[Recorded data]
^^^^
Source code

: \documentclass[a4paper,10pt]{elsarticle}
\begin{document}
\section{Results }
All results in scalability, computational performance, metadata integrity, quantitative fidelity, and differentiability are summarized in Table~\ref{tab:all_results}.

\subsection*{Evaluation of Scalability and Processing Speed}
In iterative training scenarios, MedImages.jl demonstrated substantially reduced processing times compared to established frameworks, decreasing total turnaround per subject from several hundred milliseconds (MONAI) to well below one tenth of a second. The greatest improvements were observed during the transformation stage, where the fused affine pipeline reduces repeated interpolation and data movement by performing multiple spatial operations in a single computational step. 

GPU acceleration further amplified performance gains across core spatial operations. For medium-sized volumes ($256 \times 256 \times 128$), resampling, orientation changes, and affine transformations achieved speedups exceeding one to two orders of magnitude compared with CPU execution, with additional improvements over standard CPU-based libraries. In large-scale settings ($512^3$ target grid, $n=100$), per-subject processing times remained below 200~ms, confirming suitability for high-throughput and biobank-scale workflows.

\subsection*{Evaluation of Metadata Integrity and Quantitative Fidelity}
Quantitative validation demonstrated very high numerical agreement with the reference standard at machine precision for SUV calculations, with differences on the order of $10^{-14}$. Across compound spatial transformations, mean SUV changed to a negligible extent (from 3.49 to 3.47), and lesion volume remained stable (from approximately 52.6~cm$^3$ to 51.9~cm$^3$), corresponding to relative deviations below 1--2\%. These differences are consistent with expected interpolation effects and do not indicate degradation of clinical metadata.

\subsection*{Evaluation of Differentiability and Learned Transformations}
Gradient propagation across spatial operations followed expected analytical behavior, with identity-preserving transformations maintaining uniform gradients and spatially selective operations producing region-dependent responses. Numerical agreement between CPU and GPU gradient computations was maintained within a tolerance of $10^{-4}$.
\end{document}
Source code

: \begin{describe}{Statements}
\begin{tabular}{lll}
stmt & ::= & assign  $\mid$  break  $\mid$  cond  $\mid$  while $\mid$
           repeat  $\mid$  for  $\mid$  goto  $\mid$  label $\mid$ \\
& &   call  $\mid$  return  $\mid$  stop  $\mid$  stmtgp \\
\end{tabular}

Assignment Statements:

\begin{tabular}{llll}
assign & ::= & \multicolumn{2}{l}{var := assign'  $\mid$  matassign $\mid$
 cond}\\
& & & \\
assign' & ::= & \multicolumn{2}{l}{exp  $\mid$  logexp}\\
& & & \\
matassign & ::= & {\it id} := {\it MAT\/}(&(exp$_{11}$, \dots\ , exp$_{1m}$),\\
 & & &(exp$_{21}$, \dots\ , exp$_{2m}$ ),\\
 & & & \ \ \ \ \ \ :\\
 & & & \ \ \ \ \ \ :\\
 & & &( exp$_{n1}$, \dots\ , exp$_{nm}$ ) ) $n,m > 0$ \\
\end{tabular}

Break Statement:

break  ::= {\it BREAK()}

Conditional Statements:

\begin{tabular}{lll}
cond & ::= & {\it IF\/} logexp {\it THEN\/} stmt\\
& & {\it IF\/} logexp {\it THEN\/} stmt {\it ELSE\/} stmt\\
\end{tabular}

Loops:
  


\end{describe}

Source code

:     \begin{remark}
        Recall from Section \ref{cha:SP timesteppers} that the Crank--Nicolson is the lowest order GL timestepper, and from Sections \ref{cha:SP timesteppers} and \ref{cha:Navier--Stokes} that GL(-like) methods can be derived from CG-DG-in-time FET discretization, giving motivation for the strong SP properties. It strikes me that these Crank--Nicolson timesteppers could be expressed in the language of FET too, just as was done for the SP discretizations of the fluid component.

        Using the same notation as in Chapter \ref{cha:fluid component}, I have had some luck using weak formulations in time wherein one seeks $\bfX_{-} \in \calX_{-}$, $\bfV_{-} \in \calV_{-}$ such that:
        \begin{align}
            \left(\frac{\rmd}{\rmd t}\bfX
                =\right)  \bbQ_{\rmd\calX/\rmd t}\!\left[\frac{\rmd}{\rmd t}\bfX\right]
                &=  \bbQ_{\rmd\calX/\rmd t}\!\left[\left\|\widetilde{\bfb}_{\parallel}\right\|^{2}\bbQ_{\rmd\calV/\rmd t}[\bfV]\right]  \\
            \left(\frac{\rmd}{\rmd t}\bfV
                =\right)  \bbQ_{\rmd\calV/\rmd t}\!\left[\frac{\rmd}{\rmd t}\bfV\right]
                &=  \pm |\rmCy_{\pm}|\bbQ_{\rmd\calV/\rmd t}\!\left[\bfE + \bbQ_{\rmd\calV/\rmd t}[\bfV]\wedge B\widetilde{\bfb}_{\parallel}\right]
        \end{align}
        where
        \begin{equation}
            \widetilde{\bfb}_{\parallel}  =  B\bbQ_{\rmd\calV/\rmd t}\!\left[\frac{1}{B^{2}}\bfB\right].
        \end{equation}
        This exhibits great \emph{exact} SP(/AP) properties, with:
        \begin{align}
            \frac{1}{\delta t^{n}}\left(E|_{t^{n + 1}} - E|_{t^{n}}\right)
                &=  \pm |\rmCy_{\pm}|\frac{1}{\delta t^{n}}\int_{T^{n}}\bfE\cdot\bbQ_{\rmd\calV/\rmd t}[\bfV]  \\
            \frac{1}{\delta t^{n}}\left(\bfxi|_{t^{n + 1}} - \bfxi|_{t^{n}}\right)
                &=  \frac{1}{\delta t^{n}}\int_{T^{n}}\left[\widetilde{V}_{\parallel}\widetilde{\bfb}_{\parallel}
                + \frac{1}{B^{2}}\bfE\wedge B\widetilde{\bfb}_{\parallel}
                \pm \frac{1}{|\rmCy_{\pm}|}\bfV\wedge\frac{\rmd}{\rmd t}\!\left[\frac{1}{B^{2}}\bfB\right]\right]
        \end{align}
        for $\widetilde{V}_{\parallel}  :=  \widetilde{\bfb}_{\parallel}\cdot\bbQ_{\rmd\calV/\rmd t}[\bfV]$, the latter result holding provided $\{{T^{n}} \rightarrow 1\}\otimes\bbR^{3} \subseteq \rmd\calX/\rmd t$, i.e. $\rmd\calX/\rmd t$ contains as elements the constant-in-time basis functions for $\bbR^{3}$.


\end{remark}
^^^^
WORK TO COMPLETE >> Reproduce every line of the entries above, unchanged, from the very first one down to and including the line containing "All results in".

TASK OUTPUT >>
Source code

: \documentclass[a4paper,10pt]{elsarticle}
\begin{document}
\section{Results }
All results in scalability, computational performance, metadata integrity, quantitative fidelity, and differentiability are summarized in Table~\ref{tab:all_results}.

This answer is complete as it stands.